I’ve heard they are forged from other owners but im not certain.


#5

Just don’t rev beyond the stock redline.


#6

Have you asked on an Evo forum? This is very vehicle-specific.


#7

It sounds like the engine is stock configuration and you’ve just lowered the reciprocating masses a bit with the new pistons. You should have no problem whatsoever with the rods. Rods become endangered when you create greater stresses, like increasing the compression pressures via an increase physical compression ratio or a supercharger, or a longer stroke. From the sound of it, you haven’t done any of that. I might have also gone with forged rods to reduce the reciprocating masses a bit more, but that doesn’t mean the stock rods are insufficient. I’ve never heard of a stock configuration engine popping a rod except due to oil starvation at the bearings. The stresses are pretty much well within their abilities.

Happy motoring.


#8

TSMB’s right - you’ve increased power maybe 5%, I’d be amazed if there was any problem.


#9

Thanks for the clarification and you’re right, the forged pistons are a few grams lighter.


#10

That’s why they’re used. A piston needs to be stopped, turned in the other direction, and started moving again thousands of times a minute. This eats up some of the energy that could have otherwise been converted to torque. The less mass you have to do this with, the more of the cylinder’s explosion you can convert to torque at the crankshaft rather than it getting eaten up stopping and starting masses like pistons and connecting rods.
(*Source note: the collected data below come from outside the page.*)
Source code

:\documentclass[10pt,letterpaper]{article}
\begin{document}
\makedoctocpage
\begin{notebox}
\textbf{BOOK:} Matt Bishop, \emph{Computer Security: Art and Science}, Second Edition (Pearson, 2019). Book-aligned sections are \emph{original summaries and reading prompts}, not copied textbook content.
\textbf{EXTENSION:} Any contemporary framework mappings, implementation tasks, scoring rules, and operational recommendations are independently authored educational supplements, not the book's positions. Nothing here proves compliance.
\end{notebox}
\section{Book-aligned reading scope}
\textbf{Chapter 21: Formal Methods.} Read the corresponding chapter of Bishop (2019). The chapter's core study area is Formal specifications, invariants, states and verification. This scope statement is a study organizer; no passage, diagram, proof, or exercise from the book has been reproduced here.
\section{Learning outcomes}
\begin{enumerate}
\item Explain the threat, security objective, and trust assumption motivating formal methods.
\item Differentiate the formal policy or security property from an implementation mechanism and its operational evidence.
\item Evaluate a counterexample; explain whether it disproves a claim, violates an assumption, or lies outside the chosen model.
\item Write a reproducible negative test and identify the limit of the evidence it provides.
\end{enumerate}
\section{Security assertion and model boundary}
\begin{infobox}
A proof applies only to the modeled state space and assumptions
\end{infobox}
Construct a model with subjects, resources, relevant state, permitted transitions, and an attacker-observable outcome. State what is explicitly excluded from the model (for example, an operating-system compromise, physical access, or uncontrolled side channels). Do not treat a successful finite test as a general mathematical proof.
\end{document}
Actually, since the forged pistons are lighter, you have LESS stress on the rods than you would have with the stock pistons. Sorry I didn’t think of that before.


#11

Boost adds stress linearly to the reciprocating parts. I.e. double the horsepower at the same RPM by adding boost from a supercharger or turbo, doubles the stress on the rods.

RPM adds stress with the square of the rpm. I.e. Add 50% more horsepower with rpm (hot cams, better heads) rev only about 21% higher, to double the load on the rods and pistons.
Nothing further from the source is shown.